Mask of Shadows by Linsey Miller. Sourcebooks Fire. 2017.
I loved this book! It grabbed me from the start. Sal’s voice is very strong, and they are a deeply compelling character. I got so caught up in the story I barely took any notes. It was exactly what I needed on a hard day, a captivating and intense ride.
I liked the pacing and the structure of it, it was satisfying and kept me going, both the intrigue and the romance plot felt well balanced with each other, and equally enjoyable. I really enjoyed Sal’s love interest, was rooting for them.

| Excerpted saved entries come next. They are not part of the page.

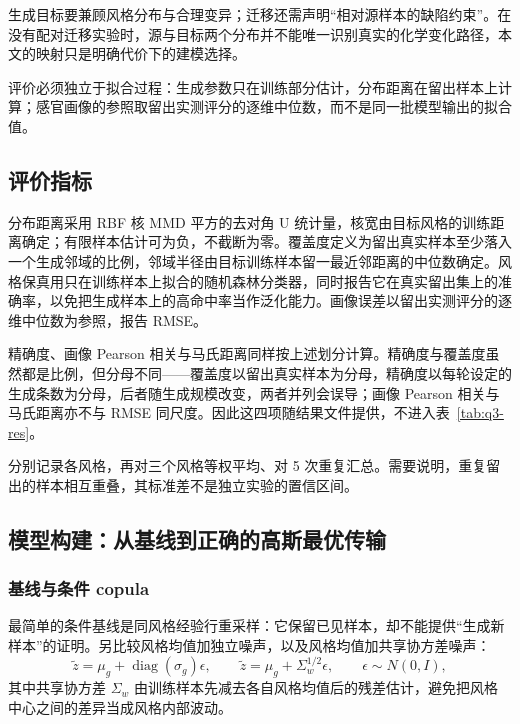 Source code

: \documentclass[UTF8,a4paper,zihao=-4]{ctexart}
\numberwithin{figure}{section}
\numberwithin{table}{section}
\numberwithin{equation}{section}
\begin{document}
生成目标要兼顾风格分布与合理变异；迁移还需声明“相对源样本的缺陷约束”。在没有配对迁移实验时，源与目标两个分布并不能唯一识别真实的化学变化路径，本文的映射只是明确代价下的建模选择。

评价必须独立于拟合过程：生成参数只在训练部分估计，分布距离在留出样本上计算；感官画像的参照取留出实测评分的逐维中位数，而不是同一批模型输出的拟合值。

\subsection{评价指标}

分布距离采用 RBF 核 MMD 平方的去对角 U 统计量，核宽由目标风格的训练距离确定；有限样本估计可为负，不截断为零。覆盖度定义为留出真实样本至少落入一个生成邻域的比例，邻域半径由目标训练样本留一最近邻距离的中位数确定。风格保真用只在训练样本上拟合的随机森林分类器，同时报告它在真实留出集上的准确率，以免把生成样本上的高命中率当作泛化能力。画像误差以留出实测评分的逐维中位数为参照，报告 RMSE。

精确度、画像 Pearson 相关与马氏距离同样按上述划分计算。精确度与覆盖度虽然都是比例，但分母不同——覆盖度以留出真实样本为分母，精确度以每轮设定的生成条数为分母，后者随生成规模改变，两者并列会误导；画像 Pearson 相关与马氏距离亦不与 RMSE 同尺度。因此这四项随结果文件提供，不进入表~\ref{tab:q3-res}。

分别记录各风格，再对三个风格等权平均、对 5 次重复汇总。需要说明，重复留出的样本相互重叠，其标准差不是独立实验的置信区间。

\subsection{模型构建：从基线到正确的高斯最优传输}

\subsubsection{基线与条件 copula}

最简单的条件基线是同风格经验行重采样：它保留已见样本，却不能提供“生成新样本”的证明。另比较风格均值加独立噪声，以及风格均值加共享协方差噪声：
\begin{equation}
\tilde z=\mu_g+\operatorname{diag}(\sigma_g)\epsilon,\qquad
\tilde z=\mu_g+\Sigma_w^{1/2}\epsilon,\qquad \epsilon\sim N(0,I),
\label{eq:noise-baseline}
\end{equation}
其中共享协方差 $\Sigma_w$ 由训练样本先减去各自风格均值后的残差估计，避免把风格中心之间的差异当成风格内部波动。
\end{document}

The depiction of gender fluidity worked well for me; my own experience of genderfluid identity is rather similar to Sal’s and it resonated. I liked that it was mostly incidental; there enough to feel real without it being the center of the story. This isn’t a story about being genderfluid, its a story about becoming an assassin, falling in love, trying to avenge genocide, that centers a genderfluid character. Misgendering happens, a bit, but not in a way that feels hurtful; it gets challenged immediately and the structures of power support Sal in being genderfluid. It felt really good to read this kind of representation, as a non-binary trans person. I want so many more stories like this about trans and/or non-binary characters, in all genres of YA.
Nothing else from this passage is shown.